ARCHIVES: This is legacy content from before Industry Dive acquired Mobile Commerce Daily in early 2017. Some information, such as publication dates, may not have migrated over. Check out our topic page for the latest mobile commerce news.

Home Depot approaches 100,000 mobile POS transactions per week: Javelin exec

LITCHFIELD PARK, AZ – A Javelin Strategy and Research executive at the Mobile Shopping Fall Summit said that Home Depot is on track to process 100,000 mobile POS transactions per week by the first-quarter of 2014.

During the “Cash, Check or Mobile POS?” keynote, the executive pointed to Apple, Home Depot and Nordstrom as examples of brands that are getting mobile POS right. While Home Depot and Apple are using mobile POS for transactions, Nordstrom’s is also heavily playing up the clienteling aspect of mobile POS for in-store shoppers.

“You can look at Home Depot – they came out with mobile POS. It was called FIRST program – Find, Inquire, Respect, Solve and Thank,” said Mary Monahan, executive vice president of mobile at Javelin, San Francisco.

“Their first version of that terminal had POS and then they decided it wasn’t as important and they came out with a version that didn’t include the selling, just looking up inventory,” she said.

“Within the first quarter, they had done one hundred million transactions in mobile, and now they’re doing about 100,000 a week – within a year they will do 100,000 a week.”

Merchant proposition
The Javelin executive spoke about the differences between mobile and traditional point-of-sale, how consumers view mobile POS and how satisfied merchants are with their mobile POS systems.

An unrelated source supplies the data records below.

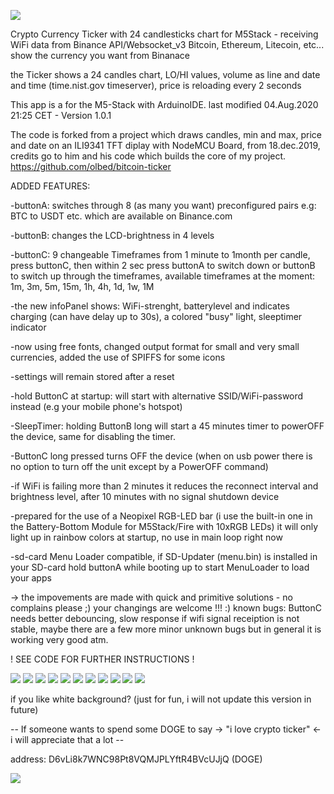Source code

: ![](preview/IMG_1.jpg)
 
Crypto Currency Ticker with 24 candlesticks chart for M5Stack - receiving WiFi data from Binance API/Websocket_v3 
Bitcoin, Ethereum, Litecoin, etc... show the currency you want from Binanace

the Ticker shows a 24 candles chart, LO/HI values, volume as line and date and time (time.nist.gov timeserver), price is reloading every 2 seconds

This app is a for the M5-Stack with ArduinoIDE. last modified 04.Aug.2020 21:25 CET - Version 1.0.1

The code is forked from a project which draws candles, min and max, price and date on an ILI9341 TFT diplay with NodeMCU Board, from 18.dec.2019, credits go to him and his code which builds the core of my project. https://github.com/olbed/bitcoin-ticker

ADDED FEATURES:

-buttonA: switches through 8 (as many you want) preconfigured pairs e.g: BTC to USDT etc. which are available on Binance.com

-buttonB: changes the LCD-brightness in 4 levels

-buttonC: 9 changeable Timeframes from 1 minute to 1month per candle, press buttonC, then within 2 sec press buttonA to switch down or buttonB to switch up through the timeframes, available timeframes at the moment: 1m, 3m, 5m, 15m, 1h, 4h, 1d, 1w, 1M

-the new infoPanel shows: WiFi-strenght, batterylevel and indicates charging (can have delay up to 30s), a colored "busy" light, sleeptimer indicator

-now using free fonts, changed output format for small and very small currencies, added the use of SPIFFS for some icons

-settings will remain stored after a reset

-hold ButtonC at startup: will start with alternative SSID/WiFi-password instead (e.g your mobile phone's hotspot)

-SleepTimer: holding ButtonB long will start a 45 minutes timer to powerOFF the device, same for disabling the timer.

-ButtonC long pressed turns OFF the device (when on usb power there is no option to turn off the unit except by a PowerOFF command)

-if WiFi is failing more than 2 minutes it reduces the reconnect interval and brightness level, after 10 minutes with no signal shutdown device

-prepared for the use of a Neopixel RGB-LED bar (i use the built-in one in the Battery-Bottom Module for M5Stack/Fire with 10xRGB LEDs) it will only light up in rainbow colors at startup, no use in main loop right now

-sd-card Menu Loader compatible, if SD-Updater (menu.bin) is installed in your SD-card hold buttonA while booting up to start MenuLoader to load your apps

-> the impovements are made with quick and primitive solutions - no complains please ;) your changings are welcome !!! :) known bugs: ButtonC needs better debouncing, slow response if wifi signal receiption is not stable, maybe there are a few more minor unknown bugs but in general it is working very good atm.

! SEE CODE FOR FURTHER INSTRUCTIONS !


![](preview/IMG_0new.jpg)
![](preview/IMG_0.jpg)
![](preview/IMG_2.jpg)
![](preview/IMG_3.jpg)
![](preview/IMG_4.jpg)
![](preview/IMG_5.jpg)
![](preview/IMG_6.jpg)
![](preview/IMG_7.jpg)
![](preview/IMG_81.jpg)
![](preview/IMG_8.jpg)
![](preview/IMG_9.jpg)

if you like white background? (just for fun, i will not update this version in future)




-- If someone wants to spend some DOGE to say -> "i love crypto ticker" <- i will appreciate that a lot -- 

address: D6vLi8k7WNC98Pt8VQMJPLYftR4BVcUJjQ (DOGE)

![](preview/IMG_qrd.jpg)
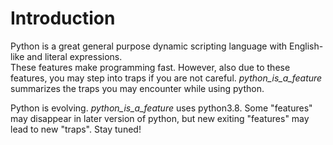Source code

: # Introduction
Python is a great general purpose dynamic scripting language with English-like and literal expressions.  
These features make programming fast. However, also due to these features, you may step into traps if you are not 
careful. *python_is_a_feature* summarizes the traps you may encounter while using python.

Python is evolving. *python_is_a_feature* uses python3.8. Some "features" may disappear in later version of python, 
but new exiting "features" may lead to new "traps". Stay tuned!

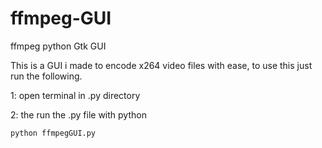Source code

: # ffmpeg-GUI
ffmpeg python Gtk GUI 

This is a GUI i made to encode x264 video files with ease, to use this just run the following.

1: open terminal in .py directory

2: the run the .py file with python

    python ffmpegGUI.py
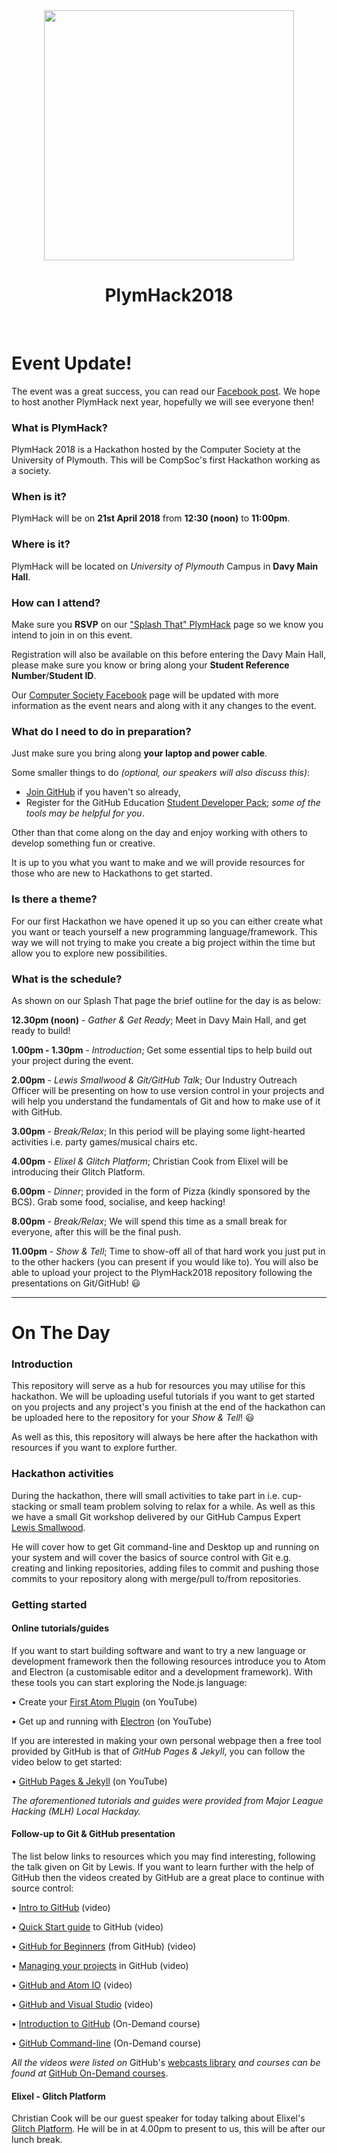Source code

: ﻿<div align="center">
	<img width="400" src="https://github.com/CompSoc-UniversityofPlymouth/PlymHack2018/blob/master/logo.jpg"/>
    <br>
    <h1>PlymHack2018</h1>
    <br>
    </div>

# Event Update!
The event was a great success, you can read our [Facebook post](https://www.facebook.com/plymunicompsoc/posts/1322519464547138).
We hope to host another PlymHack next year, hopefully we will see everyone then!

### What is PlymHack?

PlymHack 2018 is a Hackathon hosted by the Computer Society at the University of Plymouth. This will be CompSoc's first Hackathon working as a society.

### When is it?

PlymHack will be on **21st April 2018** from **12:30 (noon)** to **11:00pm**.

### Where is it?

PlymHack will be located on *University of Plymouth* Campus in **Davy Main Hall**.

### How can I attend?

Make sure you **RSVP** on our ["Splash That" PlymHack](https://plymhack.splashthat.com/) page so we
know you intend to join in on this event.

Registration will also be available on this before entering the Davy Main Hall, please make sure you know or bring along your **Student Reference Number**/**Student ID**.

Our [Computer Society Facebook](https://www.facebook.com/plymunicompsoc/) page will be updated with more information as the event nears and along with it any changes to the event.

### What do I need to do in preparation?

Just make sure you bring along **your laptop and power cable**.

Some smaller things to do *(optional, our speakers will also discuss this)*:

* [Join GitHub](https://github.com/join) if you haven't so already,
* Register for the GitHub Education [Student Developer Pack](https://education.github.com/pack); *some of the tools may be helpful for you*.

Other than that come along on the day and enjoy working with others to develop something fun or creative.

It is up to you what you want to make and we will provide resources for those who are new to Hackathons to get started.

### Is there a theme?

For our first Hackathon we have opened it up so you can either create what you want or teach yourself a new programming language/framework.
This way we will not trying to make you create a big project within the time but allow you to explore new possibilities.

### What is the schedule?

As shown on our Splash That page the brief outline for the day is as below:

**12.30pm (noon)** - *Gather & Get Ready*; Meet in Davy Main Hall, and get ready to build!

**1.00pm - 1.30pm** - *Introduction*; Get some essential tips to help build out your project during the event.

**2.00pm** - *Lewis Smallwood & Git/GitHub Talk*; Our Industry Outreach Officer will be presenting on how to use version control
in your projects and will help you understand the fundamentals of Git and how to make use of it with GitHub.

**3.00pm** - *Break/Relax*; In this period will be playing some light-hearted activities i.e. party games/musical chairs etc.

**4.00pm** - *Elixel & Glitch Platform*; Christian Cook from Elixel will be introducing their Glitch Platform.

**6.00pm** - *Dinner*; provided in the form of Pizza (kindly sponsored by the BCS).
Grab some food, socialise, and keep hacking!

**8.00pm** - *Break/Relax*; We will spend this time as a small break for everyone, after this will be the final push.

**11.00pm** - *Show & Tell*; Time to show-off all of that hard work you just put in to the other hackers (you can present if you would like to).
You will also be able to upload your project to the PlymHack2018 repository following the presentations on Git/GitHub! :smiley:

---


# On The Day

### Introduction

This repository will serve as a hub for resources you may utilise for this hackathon. We will be uploading useful tutorials if you want to get started on you projects and any project's you finish at the end of the hackathon can be uploaded here to the repository for your *Show & Tell*! :smiley:

As well as this, this repository will always be here after the hackathon with resources if you want to explore further.

### Hackathon activities

During the hackathon, there will small activities to take part in i.e. cup-stacking or small team problem solving to relax for a while. As well as this we have a small Git workshop delivered by our GitHub Campus Expert [Lewis Smallwood](https://github.com/LewisSmallwood/).

He will cover how to get Git command-line and Desktop up and running on your system and will cover the basics of source control with Git e.g. creating and linking repositories, adding files to commit and pushing those commits to your repository along with merge/pull to/from repositories.

### Getting started

#### Online tutorials/guides

If you want to start building software and want to try a new language or development framework then the following resources introduce you to Atom and Electron (a customisable editor and a development framework). With these tools you can start exploring the Node.js language:

• Create your [First Atom Plugin](https://www.youtube.com/watch?v=BDsv94RGDMs) (on YouTube)

• Get up and running with [Electron](https://www.youtube.com/watch?v=Y5Wx3GCpDQo) (on YouTube)

If you are interested in making your own personal webpage then a free tool provided by GitHub is that of *GitHub Pages & Jekyll*, you can follow the video below to get started:

• [GitHub Pages & Jekyll](https://www.youtube.com/watch?v=fjj0PXtqzd8) (on YouTube)

*The aforementioned tutorials and guides were provided from Major League Hacking (MLH) Local Hackday.*

#### Follow-up to Git & GitHub presentation

The list below links to resources which you may find interesting, following the talk given on Git by Lewis. If you want to learn further with the help of GitHub then the videos created by GitHub are a great place to continue with source control:

• [Intro to GitHub](https://player.vimeo.com/video/222903388) (video)

• [Quick Start guide](https://player.vimeo.com/video/252759636) to GitHub (video)

• [GitHub for Beginners](https://player.vimeo.com/video/257643032) (from GitHub) (video)

• [Managing your projects](https://player.vimeo.com/video/258104320) in GitHub (video)

• [GitHub and Atom IO](https://player.vimeo.com/video/234424268) (video)

• [GitHub and Visual Studio](https://player.vimeo.com/video/233701314) (video)

• [Introduction to GitHub](https://services.github.com/on-demand/intro-to-github/) (On-Demand course)

• [GitHub Command-line](https://services.github.com/on-demand/github-cli/) (On-Demand course)

*All the videos were listed on* GitHub's [webcasts library](https://resources.github.com/webcasts/) *and courses can be found at* [GitHub On-Demand courses](https://services.github.com/on-demand/).

#### Elixel - Glitch Platform

Christian Cook will be our guest speaker for today talking about Elixel's [Glitch Platform](https://glitch.com/). He will be in at 4.00pm to present to us, this will be after our lunch break.
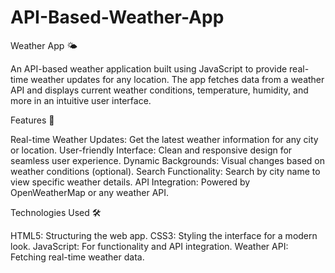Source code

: # API-Based-Weather-App
Weather App 🌤️

An API-based weather application built using JavaScript to provide real-time weather updates for any location. The app fetches data from a weather API and displays current weather conditions, temperature, humidity, and more in an intuitive user interface.

Features 🚀

Real-time Weather Updates: Get the latest weather information for any city or location.
User-friendly Interface: Clean and responsive design for seamless user experience.
Dynamic Backgrounds: Visual changes based on weather conditions (optional).
Search Functionality: Search by city name to view specific weather details.
API Integration: Powered by OpenWeatherMap or any weather API.

Technologies Used 🛠️

HTML5: Structuring the web app.
CSS3: Styling the interface for a modern look.
JavaScript: For functionality and API integration.
Weather API: Fetching real-time weather data.
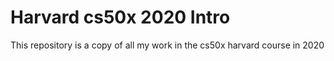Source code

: # Harvard cs50x 2020 Intro
 This repository is a copy of all my work in the cs50x harvard course in 2020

Ms. Monahan’s presentation defined mobile POS as the process of accepting a payment via a mobile device, whether that is through a tablet or phone.

For merchants, mobile POS has a few different unique characteristics that make it appealing for marketers.

Most importantly, the cost is low as the technology moves from being hardware-based to software-based.

Additionally, easier integration, application processes and the ability to cut lines in-stores are increasingly becoming more important factors into why merchants roll out mobile POS.

Compared to other forms of innovation, what makes mobile unique is that the technology has been deployed by more tier-four and tier-five businesses before hitting the bigger tier-one retailers.

Particularly for merchants that do not accept card payments, mobile POS is a competitive advantage for smaller businesses and can also increase average order values because consumers spend more when paying with a credit card.

However, mobile POS is moving upstream for bigger retailers.

Javelin surveyed companies with revenue from $100,000 – $500 million.

Fifteen percent of these microbusinesses with revenue less than $100,000 have adopted mobile POS.

The mid-market that represents revenue up to $500 million in revenue, 10 percent of businesses have rolled out mobile POS.

Interestingly, there is a reverse affect when it comes to how satisfied merchants are with their mobile POS systems.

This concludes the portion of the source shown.